Court Opinion

ID: 6260709
Source: CourtListenerOpinion
Date Created: 2022-02-17 22:03:07.033964+00
Date Added: 2024-06-11T08:59:42.144566
License: Public Domain

*336Concurring Opinion by
Mr. Justice Pomeroy:
Our statute, the Act of March 15, 1911, P. L. 20, §1, 19 P.S. §711, forbids the asking of the defendant a question the answer to which would “[tend] to show that he has been committed, or been charged with, or been convicted of any offense other than the one wherewith he shall then be charged. . . There are two exceptions to this rule: (1) where the defendant “has given evidence tending to prove his own good reputation or character”, or (2) where the defendant has testified at trial against a co-defendant charged with the same offense. On cross-examination in the case at bar, the district attorney asked the defendant, who had taken the stand on his own behalf, whether he “[knew] of any reason why Officers McDevitt or Marcus would say that you were found inside Chabe’s wig shop?” The witness was being asked to explain a variance between his testimony and that of another witness.

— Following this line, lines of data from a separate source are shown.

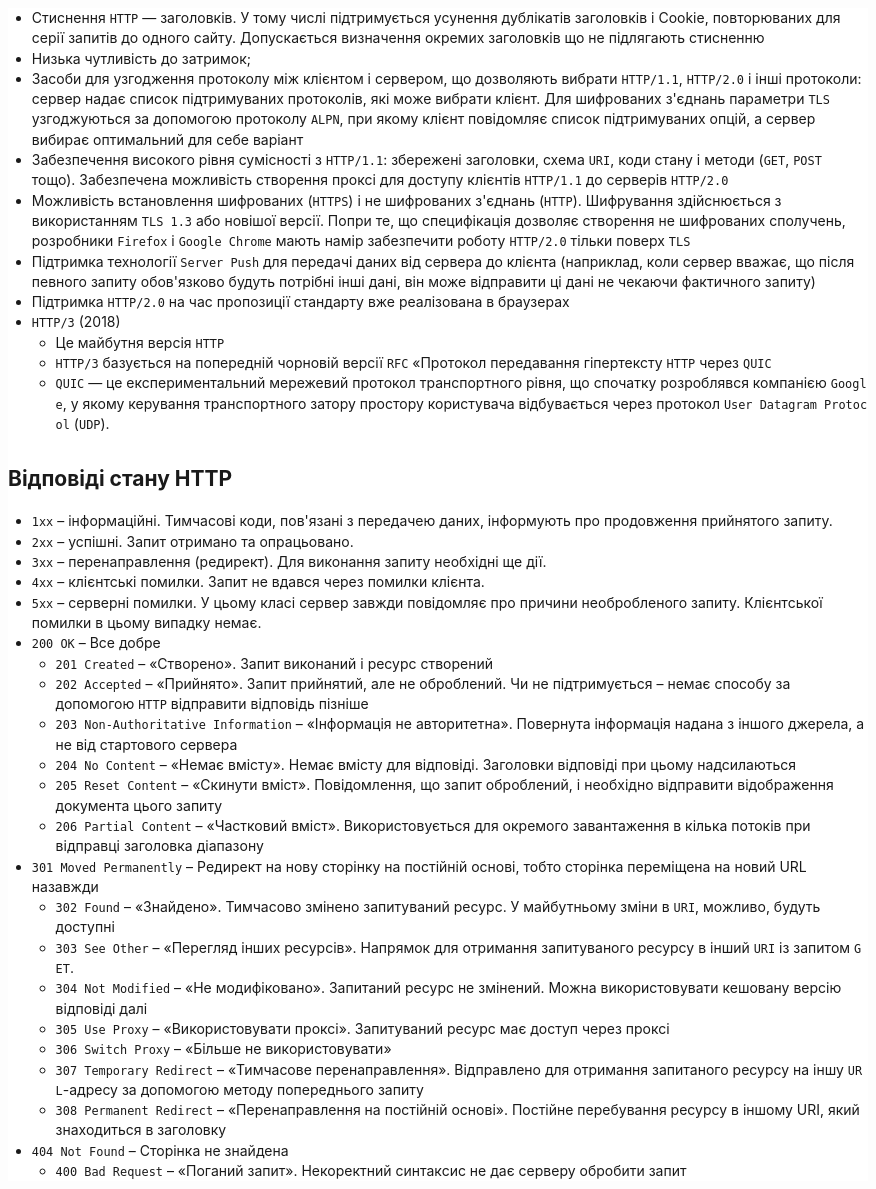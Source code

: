   * Стиснення `HTTP` — заголовків. У тому числі підтримується усунення дублікатів заголовків і Cookie, повторюваних для серії запитів до одного сайту. Допускається визначення окремих заголовків що не підлягають стисненню
  * Низька чутливість до затримок;
  * Засоби для узгодження протоколу між клієнтом і сервером, що дозволяють вибрати `HTTP/1.1`, `HTTP/2.0` і інші протоколи: сервер надає список підтримуваних протоколів, які може вибрати клієнт. Для шифрованих з'єднань параметри `TLS` узгоджуються за допомогою протоколу `ALPN`, при якому клієнт повідомляє список підтримуваних опцій, а сервер вибирає оптимальний для себе варіант
  * Забезпечення високого рівня сумісності з `HTTP/1.1`: збережені заголовки, схема `URI`, коди стану і методи (`GET`, `POST` тощо). Забезпечена можливість створення проксі для доступу клієнтів `HTTP/1.1` до серверів `HTTP/2.0`
  * Можливість встановлення шифрованих (`HTTPS`) і не шифрованих з'єднань (`HTTP`). Шифрування здійснюється з використанням `TLS 1.3` або новішої версії. Попри те, що специфікація дозволяє створення не шифрованих сполучень, розробники `Firefox` і `Google Chrome` мають намір забезпечити роботу `HTTP/2.0` тільки поверх `TLS`
  * Підтримка технології `Server Push` для передачі даних від сервера до клієнта (наприклад, коли сервер вважає, що після певного запиту обов'язково будуть потрібні інші дані, він може відправити ці дані не чекаючи фактичного запиту)
  * Підтримка `HTTP/2.0` на час пропозиції стандарту вже реалізована в браузерах
* `HTTP/3` (2018)
  * Це майбутня версія `HTTP`
  * `HTTP/3` базується на попередній чорновій версії `RFC` «Протокол передавання гіпертексту `HTTP` через `QUIC`
  * `QUIC` — це експериментальний мережевий протокол транспортного рівня, що спочатку розроблявся компанією `Google`, у якому керування транспортного затору простору користувача відбувається через протокол `User Datagram Protocol` (`UDP`).

Відповіді стану HTTP
--
  * `1xx` – інформаційні. Тимчасові коди, пов'язані з передачею даних, інформують про продовження прийнятого запиту.
  * `2xx` – успішні. Запит отримано та опрацьовано.
  * `3xx` – перенаправлення (редирект). Для виконання запиту необхідні ще дії.
  * `4xx` – клієнтські помилки. Запит не вдався через помилки клієнта.
  * `5xx` – серверні помилки. У цьому класі сервер завжди повідомляє про причини необробленого запиту. Клієнтської помилки в цьому випадку немає.
  * `200 OK` – Все добре
    * `201 Created` – «Створено». Запит виконаний і ресурс створений
    * `202 Accepted` – «Прийнято». Запит прийнятий, але не оброблений. Чи не підтримується – немає способу за допомогою `HTTP` відправити відповідь пізніше
    * `203 Non-Authoritative Information` – «Інформація не авторитетна». Повернута інформація надана з іншого джерела, а не від стартового сервера
    * `204 No Content` – «Немає вмісту». Немає вмісту для відповіді. Заголовки відповіді при цьому надсилаються
    * `205 Reset Content` – «Скинути вміст». Повідомлення, що запит оброблений, і необхідно відправити відображення документа цього запиту
    * `206 Partial Content` – «Частковий вміст». Використовується для окремого завантаження в кілька потоків при відправці заголовка діапазону
  * `301 Moved Permanently` – Редирект на нову сторінку на постійній основі, тобто сторінка переміщена на новий URL назавжди
    * `302 Found` – «Знайдено». Тимчасово змінено запитуваний ресурс. У майбутньому зміни в `URI`, можливо, будуть доступні
    * `303 See Other` – «Перегляд інших ресурсів». Напрямок для отримання запитуваного ресурсу в інший `URI` із запитом `GET`.
    * `304 Not Modified` – «Не модифіковано». Запитаний ресурс не змінений. Можна використовувати кешовану версію відповіді далі
    * `305 Use Proxy` – «Використовувати проксі». Запитуваний ресурс має доступ через проксі
    * `306 Switch Proxy` – «Більше не використовувати»
    * `307 Temporary Redirect` – «Тимчасове перенаправлення». Відправлено для отримання запитаного ресурсу на іншу `URL`-адресу за допомогою методу попереднього запиту
    * `308 Permanent Redirect` – «Перенаправлення на постійній основі». Постійне перебування ресурсу в іншому URI, який знаходиться в заголовку
  * `404 Not Found` – Сторінка не знайдена
    * `400 Bad Request` – «Поганий запит». Некоректний синтаксис не дає серверу обробити запит
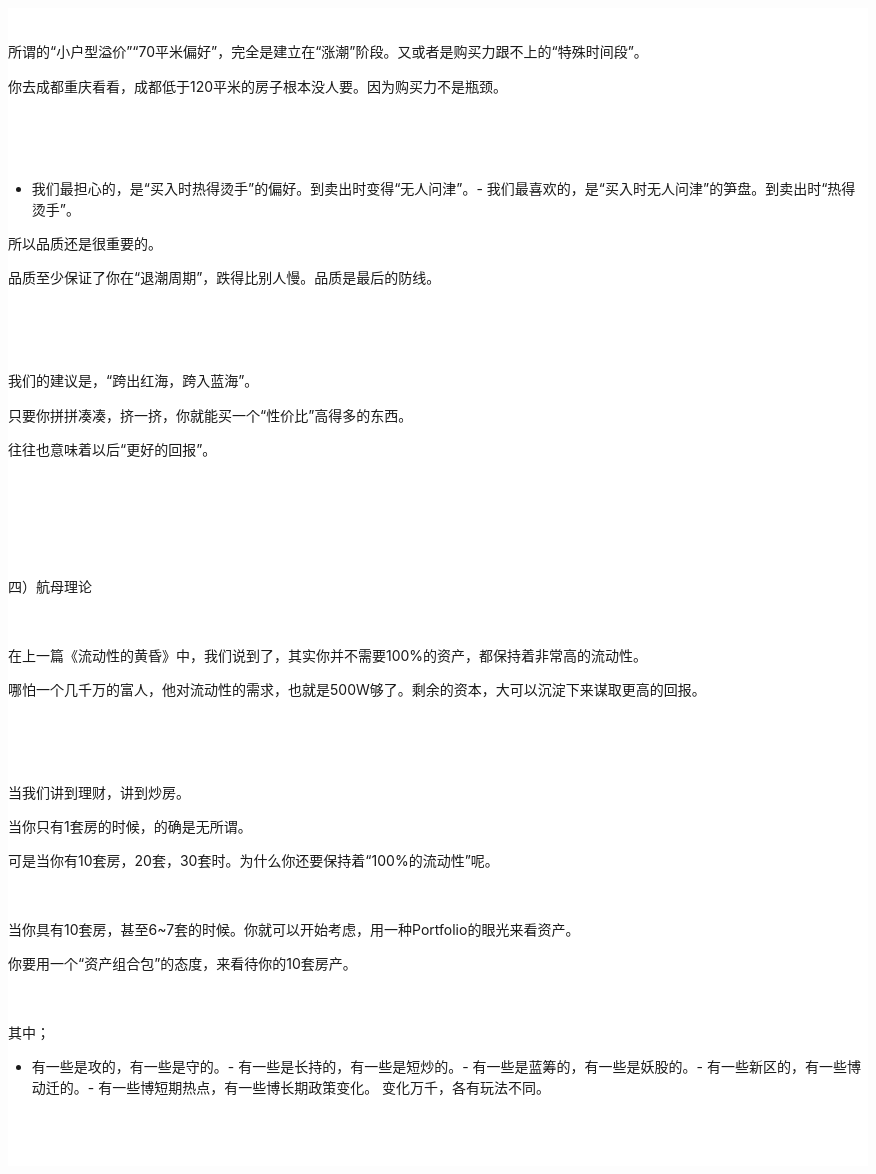 &nbsp;

所谓的“小户型溢价”“70平米偏好”，完全是建立在“涨潮”阶段。又或者是购买力跟不上的“特殊时间段”。

你去成都重庆看看，成都低于120平米的房子根本没人要。因为购买力不是瓶颈。

&nbsp;

&nbsp;
- 我们最担心的，是“买入时热得烫手”的偏好。到卖出时变得“无人问津”。- 我们最喜欢的，是“买入时无人问津”的笋盘。到卖出时“热得烫手”。
&nbsp;

所以品质还是很重要的。

品质至少保证了你在“退潮周期”，跌得比别人慢。品质是最后的防线。

&nbsp;

&nbsp;

我们的建议是，“跨出红海，跨入蓝海”。

只要你拼拼凑凑，挤一挤，你就能买一个“性价比”高得多的东西。

往往也意味着以后“更好的回报”。

&nbsp;

&nbsp;

&nbsp;

四）航母理论

&nbsp;

在上一篇《流动性的黄昏》中，我们说到了，其实你并不需要100%的资产，都保持着非常高的流动性。

哪怕一个几千万的富人，他对流动性的需求，也就是500W够了。剩余的资本，大可以沉淀下来谋取更高的回报。

&nbsp;

&nbsp;

当我们讲到理财，讲到炒房。

当你只有1套房的时候，的确是无所谓。

可是当你有10套房，20套，30套时。为什么你还要保持着“100%的流动性”呢。

&nbsp;

当你具有10套房，甚至6~7套的时候。你就可以开始考虑，用一种Portfolio的眼光来看资产。

你要用一个“资产组合包”的态度，来看待你的10套房产。

&nbsp;

其中；
- 有一些是攻的，有一些是守的。- 有一些是长持的，有一些是短炒的。- 有一些是蓝筹的，有一些是妖股的。- 有一些新区的，有一些博动迁的。- 有一些博短期热点，有一些博长期政策变化。
变化万千，各有玩法不同。

&nbsp;

&nbsp;
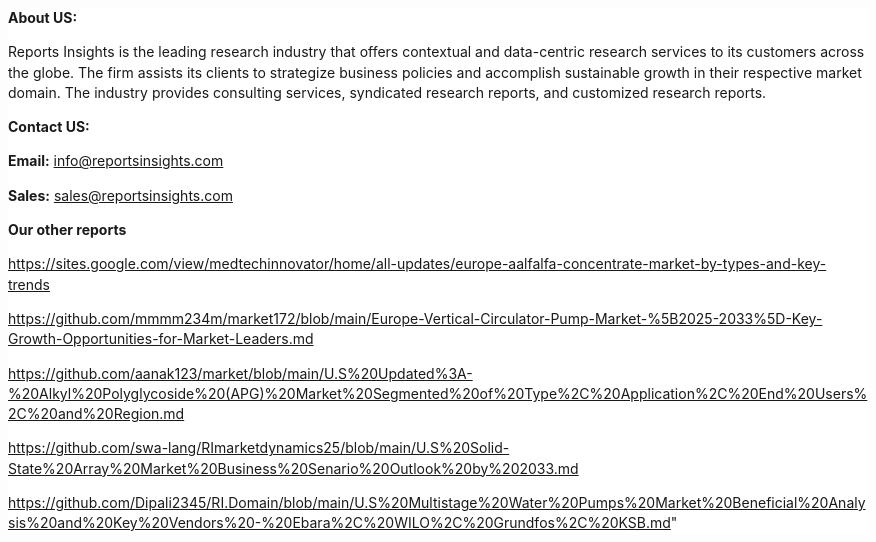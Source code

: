 <strong><strong>About US</strong>:</strong>

Reports Insights is the leading research industry that offers contextual and data-centric research services to its customers across the globe. The firm assists its clients to strategize business policies and accomplish sustainable growth in their respective market domain. The industry provides consulting services, syndicated research reports, and customized research reports.

<strong>Contact US:</strong>

<p class=""""><b>Email:</b> <a href=mailto:info@reportsinsights.com>info@reportsinsights.com</a></p>
<p class=""""><b>Sales:</b> <a href=mailto:sales@reportsinsights.com>sales@reportsinsights.com</a></p>

<strong>Our other reports</strong>

<a href=https://sites.google.com/view/medtechinnovator/home/all-updates/europe-aalfalfa-concentrate-market-by-types-and-key-trends>https://sites.google.com/view/medtechinnovator/home/all-updates/europe-aalfalfa-concentrate-market-by-types-and-key-trends</a>

<a href=https://github.com/mmmm234m/market172/blob/main/Europe-Vertical-Circulator-Pump-Market-%5B2025-2033%5D-Key-Growth-Opportunities-for-Market-Leaders.md>https://github.com/mmmm234m/market172/blob/main/Europe-Vertical-Circulator-Pump-Market-%5B2025-2033%5D-Key-Growth-Opportunities-for-Market-Leaders.md</a>

<a href=https://github.com/aanak123/market/blob/main/U.S%20Updated%3A-%20Alkyl%20Polyglycoside%20(APG)%20Market%20Segmented%20of%20Type%2C%20Application%2C%20End%20Users%2C%20and%20Region.md>https://github.com/aanak123/market/blob/main/U.S%20Updated%3A-%20Alkyl%20Polyglycoside%20(APG)%20Market%20Segmented%20of%20Type%2C%20Application%2C%20End%20Users%2C%20and%20Region.md</a>

<a href=https://github.com/swa-lang/RImarketdynamics25/blob/main/U.S%20Solid-State%20Array%20Market%20Business%20Senario%20Outlook%20by%202033.md>https://github.com/swa-lang/RImarketdynamics25/blob/main/U.S%20Solid-State%20Array%20Market%20Business%20Senario%20Outlook%20by%202033.md</a>

<a href=https://github.com/Dipali2345/RI.Domain/blob/main/U.S%20Multistage%20Water%20Pumps%20Market%20Beneficial%20Analysis%20and%20Key%20Vendors%20-%20Ebara%2C%20WILO%2C%20Grundfos%2C%20KSB.md>https://github.com/Dipali2345/RI.Domain/blob/main/U.S%20Multistage%20Water%20Pumps%20Market%20Beneficial%20Analysis%20and%20Key%20Vendors%20-%20Ebara%2C%20WILO%2C%20Grundfos%2C%20KSB.md</a>"
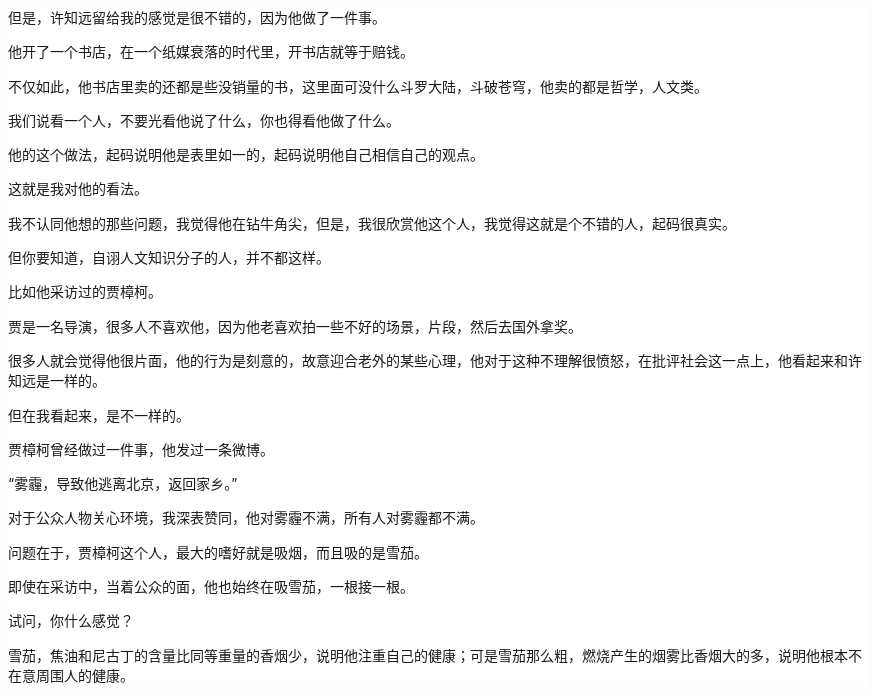   

但是，许知远留给我的感觉是很不错的，因为他做了一件事。

  

他开了一个书店，在一个纸媒衰落的时代里，开书店就等于赔钱。

  

不仅如此，他书店里卖的还都是些没销量的书，这里面可没什么斗罗大陆，斗破苍穹，他卖的都是哲学，人文类。

  

我们说看一个人，不要光看他说了什么，你也得看他做了什么。

  

他的这个做法，起码说明他是表里如一的，起码说明他自己相信自己的观点。

  

这就是我对他的看法。

  

我不认同他想的那些问题，我觉得他在钻牛角尖，但是，我很欣赏他这个人，我觉得这就是个不错的人，起码很真实。

  

但你要知道，自诩人文知识分子的人，并不都这样。

  

比如他采访过的贾樟柯。

  

贾是一名导演，很多人不喜欢他，因为他老喜欢拍一些不好的场景，片段，然后去国外拿奖。

  

很多人就会觉得他很片面，他的行为是刻意的，故意迎合老外的某些心理，他对于这种不理解很愤怒，在批评社会这一点上，他看起来和许知远是一样的。

  

但在我看起来，是不一样的。

  

贾樟柯曾经做过一件事，他发过一条微博。

  

“雾霾，导致他逃离北京，返回家乡。”

  

对于公众人物关心环境，我深表赞同，他对雾霾不满，所有人对雾霾都不满。

  

问题在于，贾樟柯这个人，最大的嗜好就是吸烟，而且吸的是雪茄。

  

即使在采访中，当着公众的面，他也始终在吸雪茄，一根接一根。

  

试问，你什么感觉？

  

雪茄，焦油和尼古丁的含量比同等重量的香烟少，说明他注重自己的健康；可是雪茄那么粗，燃烧产生的烟雾比香烟大的多，说明他根本不在意周围人的健康。

  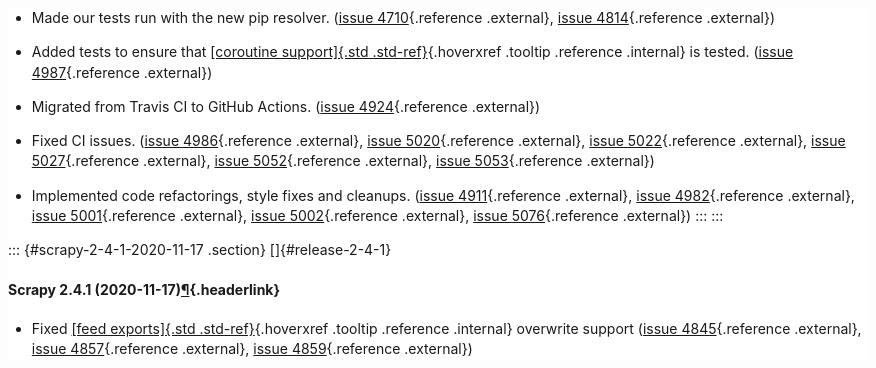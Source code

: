 -   Made our tests run with the new pip resolver. ([issue
    4710](https://github.com/scrapy/scrapy/issues/4710){.reference
    .external}, [issue
    4814](https://github.com/scrapy/scrapy/issues/4814){.reference
    .external})

-   Added tests to ensure that [[coroutine support]{.std
    .std-ref}](index.html#coroutine-support){.hoverxref .tooltip
    .reference .internal} is tested. ([issue
    4987](https://github.com/scrapy/scrapy/issues/4987){.reference
    .external})

-   Migrated from Travis CI to GitHub Actions. ([issue
    4924](https://github.com/scrapy/scrapy/issues/4924){.reference
    .external})

-   Fixed CI issues. ([issue
    4986](https://github.com/scrapy/scrapy/issues/4986){.reference
    .external}, [issue
    5020](https://github.com/scrapy/scrapy/issues/5020){.reference
    .external}, [issue
    5022](https://github.com/scrapy/scrapy/issues/5022){.reference
    .external}, [issue
    5027](https://github.com/scrapy/scrapy/issues/5027){.reference
    .external}, [issue
    5052](https://github.com/scrapy/scrapy/issues/5052){.reference
    .external}, [issue
    5053](https://github.com/scrapy/scrapy/issues/5053){.reference
    .external})

-   Implemented code refactorings, style fixes and cleanups. ([issue
    4911](https://github.com/scrapy/scrapy/issues/4911){.reference
    .external}, [issue
    4982](https://github.com/scrapy/scrapy/issues/4982){.reference
    .external}, [issue
    5001](https://github.com/scrapy/scrapy/issues/5001){.reference
    .external}, [issue
    5002](https://github.com/scrapy/scrapy/issues/5002){.reference
    .external}, [issue
    5076](https://github.com/scrapy/scrapy/issues/5076){.reference
    .external})
:::
:::

::: {#scrapy-2-4-1-2020-11-17 .section}
[]{#release-2-4-1}

#### Scrapy 2.4.1 (2020-11-17)[¶](#scrapy-2-4-1-2020-11-17 "Permalink to this heading"){.headerlink}

-   Fixed [[feed exports]{.std
    .std-ref}](index.html#topics-feed-exports){.hoverxref .tooltip
    .reference .internal} overwrite support ([issue
    4845](https://github.com/scrapy/scrapy/issues/4845){.reference
    .external}, [issue
    4857](https://github.com/scrapy/scrapy/issues/4857){.reference
    .external}, [issue
    4859](https://github.com/scrapy/scrapy/issues/4859){.reference
    .external})
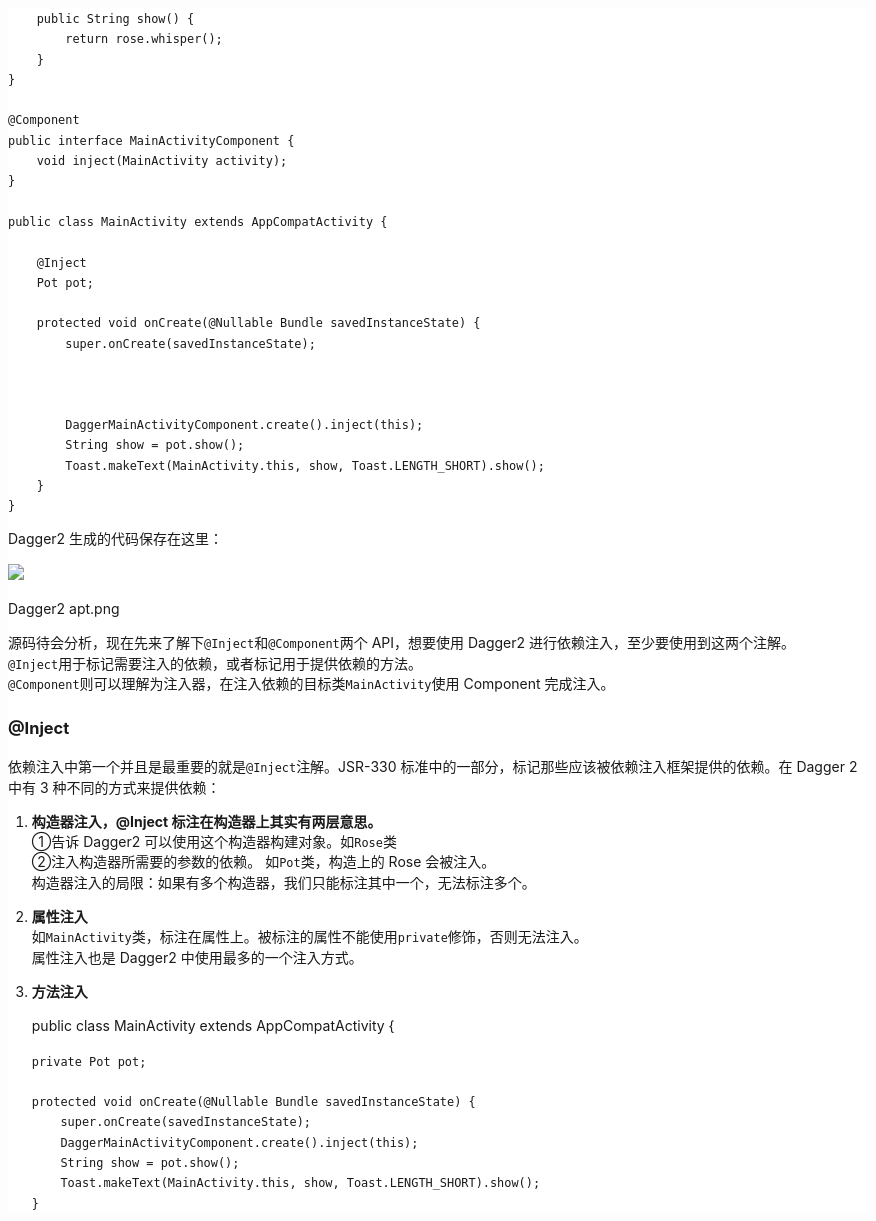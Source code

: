        public String show() {
            return rose.whisper();
        }
    } 

    @Component
    public interface MainActivityComponent {
        void inject(MainActivity activity);
    } 

    public class MainActivity extends AppCompatActivity {

        @Inject
        Pot pot;

        protected void onCreate(@Nullable Bundle savedInstanceState) {
            super.onCreate(savedInstanceState);

            
            
            DaggerMainActivityComponent.create().inject(this);
            String show = pot.show();
            Toast.makeText(MainActivity.this, show, Toast.LENGTH_SHORT).show();
        }
    } 

Dagger2 生成的代码保存在这里：

![](https://upload-images.jianshu.io/upload_images/2202079-cdf20511b8e40939.png)

Dagger2 apt.png

源码待会分析，现在先来了解下`@Inject`和`@Component`两个 API，想要使用 Dagger2 进行依赖注入，至少要使用到这两个注解。  
`@Inject`用于标记需要注入的依赖，或者标记用于提供依赖的方法。  
`@Component`则可以理解为注入器，在注入依赖的目标类`MainActivity`使用 Component 完成注入。

### @Inject

依赖注入中第一个并且是最重要的就是`@Inject`注解。JSR-330 标准中的一部分，标记那些应该被依赖注入框架提供的依赖。在 Dagger 2 中有 3 种不同的方式来提供依赖：

1.  **构造器注入，@Inject 标注在构造器上其实有两层意思。**  
    ①告诉 Dagger2 可以使用这个构造器构建对象。如`Rose`类  
    ②注入构造器所需要的参数的依赖。 如`Pot`类，构造上的 Rose 会被注入。  
    构造器注入的局限：如果有多个构造器，我们只能标注其中一个，无法标注多个。
2.  **属性注入**  
    如`MainActivity`类，标注在属性上。被标注的属性不能使用`private`修饰，否则无法注入。  
    属性注入也是 Dagger2 中使用最多的一个注入方式。
3.  **方法注入**


    public class MainActivity extends AppCompatActivity {

        private Pot pot;

        protected void onCreate(@Nullable Bundle savedInstanceState) {
            super.onCreate(savedInstanceState);
            DaggerMainActivityComponent.create().inject(this);
            String show = pot.show();
            Toast.makeText(MainActivity.this, show, Toast.LENGTH_SHORT).show();
        }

Absent a showing that the questioner knew or had reason to know that the answer would tend “to show that [the defendant] . . . has been convicted of any offense other than the one wherewith he shall then be charged . . I cannot see that the district attorney thereby violated the statute.
With respect to recross-examination, however, I quite agree with the Court that in asking “[w]hat was this parole registration card for”, the district attorney did violate 19 P.S. §711, and that the appellant, for that reason, is entitled to a new trial.